TSK, as the consortium leader, is responsible for the delivery of the entire system
A consortium comprising EPC contractor TSK and Rolls-Royce has signed an engineering, procurement and construction (“EPC”) contract with Prime Energía Quickstart Spa, a subsidiary of Prime Energia SpA (“Prime Energía”), for the construction of five power plants across Chile consisting of 265 MTU Onsite Energy 16V 4000 gensets. Prime Energía is a subsidiary of the New York-based Glenfarne Group, LLC (“Glenfarne”), a developer, owner-operator and industrial manager of energy and infrastructure assets.
Prime Energía’s five power plants will offer a total combined capacity of 475 MW, which will be connected to Chile’s electricity grid to provide backup capacity to the country’s power supply system.
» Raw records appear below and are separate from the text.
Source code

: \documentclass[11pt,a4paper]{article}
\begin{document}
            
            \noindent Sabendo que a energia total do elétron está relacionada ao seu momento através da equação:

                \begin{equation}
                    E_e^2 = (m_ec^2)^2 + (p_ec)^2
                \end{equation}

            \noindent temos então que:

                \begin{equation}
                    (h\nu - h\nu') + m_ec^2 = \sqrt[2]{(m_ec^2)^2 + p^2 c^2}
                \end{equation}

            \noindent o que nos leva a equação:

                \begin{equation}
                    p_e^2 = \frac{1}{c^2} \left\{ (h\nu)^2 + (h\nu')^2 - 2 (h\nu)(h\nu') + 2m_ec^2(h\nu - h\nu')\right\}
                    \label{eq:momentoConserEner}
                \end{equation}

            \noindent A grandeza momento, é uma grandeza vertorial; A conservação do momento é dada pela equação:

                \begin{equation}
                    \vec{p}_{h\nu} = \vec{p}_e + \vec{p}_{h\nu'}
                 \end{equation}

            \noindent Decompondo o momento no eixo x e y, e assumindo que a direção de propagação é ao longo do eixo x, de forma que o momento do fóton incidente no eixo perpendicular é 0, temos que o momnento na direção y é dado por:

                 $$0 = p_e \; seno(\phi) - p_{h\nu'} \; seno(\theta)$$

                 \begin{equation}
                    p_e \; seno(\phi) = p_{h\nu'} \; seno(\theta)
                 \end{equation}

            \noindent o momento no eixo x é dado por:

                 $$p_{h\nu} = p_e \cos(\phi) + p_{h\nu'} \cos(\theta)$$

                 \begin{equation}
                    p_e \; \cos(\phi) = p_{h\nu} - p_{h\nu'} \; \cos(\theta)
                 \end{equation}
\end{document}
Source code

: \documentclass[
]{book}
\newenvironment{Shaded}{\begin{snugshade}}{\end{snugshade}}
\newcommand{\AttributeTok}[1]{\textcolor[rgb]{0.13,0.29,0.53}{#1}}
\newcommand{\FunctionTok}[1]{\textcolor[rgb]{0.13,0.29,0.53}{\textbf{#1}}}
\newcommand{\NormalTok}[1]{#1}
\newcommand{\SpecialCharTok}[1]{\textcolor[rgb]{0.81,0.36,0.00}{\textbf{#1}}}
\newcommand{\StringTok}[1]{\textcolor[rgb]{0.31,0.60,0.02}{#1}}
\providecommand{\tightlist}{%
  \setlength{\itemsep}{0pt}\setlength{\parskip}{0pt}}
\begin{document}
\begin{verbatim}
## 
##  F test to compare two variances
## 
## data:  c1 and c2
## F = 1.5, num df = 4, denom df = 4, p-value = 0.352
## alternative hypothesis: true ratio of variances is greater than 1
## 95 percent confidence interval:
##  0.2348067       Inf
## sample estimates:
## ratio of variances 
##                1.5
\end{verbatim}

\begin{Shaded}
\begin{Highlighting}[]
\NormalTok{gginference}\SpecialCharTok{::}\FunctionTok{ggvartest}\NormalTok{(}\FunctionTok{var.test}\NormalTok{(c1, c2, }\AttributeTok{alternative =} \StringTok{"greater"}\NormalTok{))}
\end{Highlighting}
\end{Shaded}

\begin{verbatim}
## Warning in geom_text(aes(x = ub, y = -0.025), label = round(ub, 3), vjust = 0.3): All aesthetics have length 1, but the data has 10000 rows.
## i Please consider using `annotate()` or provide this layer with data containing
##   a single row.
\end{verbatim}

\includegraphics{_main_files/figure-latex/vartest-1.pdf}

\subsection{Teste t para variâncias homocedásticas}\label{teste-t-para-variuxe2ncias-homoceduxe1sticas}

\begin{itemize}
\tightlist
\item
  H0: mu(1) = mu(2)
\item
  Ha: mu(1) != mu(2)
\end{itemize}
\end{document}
The order to deliver the power plants to the first three locations has been officially placed with the consortium, with the order for the two additional plants scheduled to follow shortly thereafter. The gensets will be digitally connected via gateways sending data to the MTU GoManage platform to monitor and analyse system data. The power plants will be remotely monitored and controlled in real time by Prime Energía’s state of the art Network Operations Center in Santiago.
“These plants are an integral part of Glenfarne’s strategy to develop power infrastructure that supports the proliferation of renewables and the stability of the grid in regions across the Americas with great potential for growth,” said Brendan Duval, Managing Partner of Glenfarne. “I am pleased to partner with such high calibre partners as TSK and Rolls-Royce on the delivery of these assets.”
Chile is one of the fastest growing economic powers in Latin America. Demand for energy is expected to grow at an annual rate of 4 per cent over the next 5 years, and the country expects to benefit from the vast availability of renewable power sources. The percentage of renewable energy in the Chilean power mix is growing at a constant rate, with solar and wind power growing from 6 per cent of all power in 2014, to 19 per cent in 2017. By 2035, no less than 60 per cent of the country’s electricity is expected to be produced from renewable energy, increasing to 70 per cent by 2050. As Chile increases its reliance on weather variable renewable energy sources, there will be an increased requirement for fast-response, cost-competitive backup power sources such as the power plants in Prime Energía’s portfolio to stabilise the electricity grid.
MTU Onsite Energy gensets installed in South America have a total combined capacity to date of some 2,400 MW, most of which is based on 16V 4000 gensets, including 400 MW in Chile.